復旧に伴い多くの「災害ゴミ」が集められるようになります。普段なら分別されているので問題が生じることはないのでしょうが、災害時は十分に分別することが困難なので、発火性の物品が混入するなどによって廃棄物集積場が発火してしまう事例が絶えません。

災害廃棄物集積場での出火(2022年8月集中豪雨における新潟県村上市内集積場)

廃棄物から出火する原因としては次のようなものが考えられます。

  1. 電気的な発熱現象により出火

  2. 科学的な発熱現象により出火

  3. 引火性物質の混入により出火

1は、リチウムイオンバッテリーに代表されるような電池類の混入により発火します。
リチウムイオンバッテリーの場合、外力が加わると内部でシュートし、激しく燃え上がることがあります。平時でも多数の事故事例が報道されているのでご存じの方も多いでしょう。これが集積された廃棄物の中で起きると、可燃ゴミなどに次々と着火し、短時間で燃え広がってしまう可能性があります。

リチウムイオンバッテリーが混入したゴミの出火(東京消防庁)

アルカリ乾電池やマンガン乾電池でも、リチウムイオンバッテリーと比べれば弱いものの発火に十分なエネルギーを秘めているので注意が必要です。

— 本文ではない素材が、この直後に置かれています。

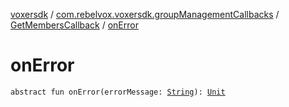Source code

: [voxersdk](../../index.md) / [com.rebelvox.voxersdk.groupManagementCallbacks](../index.md) / [GetMembersCallback](index.md) / [onError](./on-error.md)

# onError

`abstract fun onError(errorMessage: `[`String`](https://kotlinlang.org/api/latest/jvm/stdlib/kotlin/-string/index.html)`): `[`Unit`](https://kotlinlang.org/api/latest/jvm/stdlib/kotlin/-unit/index.html)
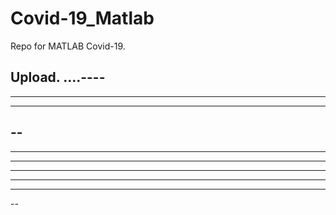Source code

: # Covid-19_Matlab

Repo for MATLAB Covid-19.

Upload.
....----
----
----------
----------
--
----
------
-----
---
--------
----
--
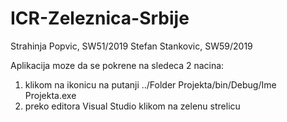 # ICR-Zeleznica-Srbije

Strahinja Popvic, SW51/2019
Stefan Stankovic, SW59/2019

Aplikacija moze da se pokrene na sledeca 2 nacina: 
  1) klikom na ikonicu na putanji ../Folder Projekta/bin/Debug/Ime Projekta.exe
  2) preko editora Visual Studio klikom na zelenu strelicu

2は、木くずや油脂類などが、空気による酸化、雨水や空気中の水分との反応、生物発酵などにより化学反応を起こし徐々に発熱して起こります。
ゴミの量が少ないと発熱よりも放熱の方が大きくなり発火は起こりませんが、山のように多量になってくると、放熱が少なくなり蓄熱していきます。
したがって、こうした化学反応を起こす可能性のあるゴミは、多量に積み上げないようにするべきです。そうすれば、万が一出火しても消火がしやすくなります。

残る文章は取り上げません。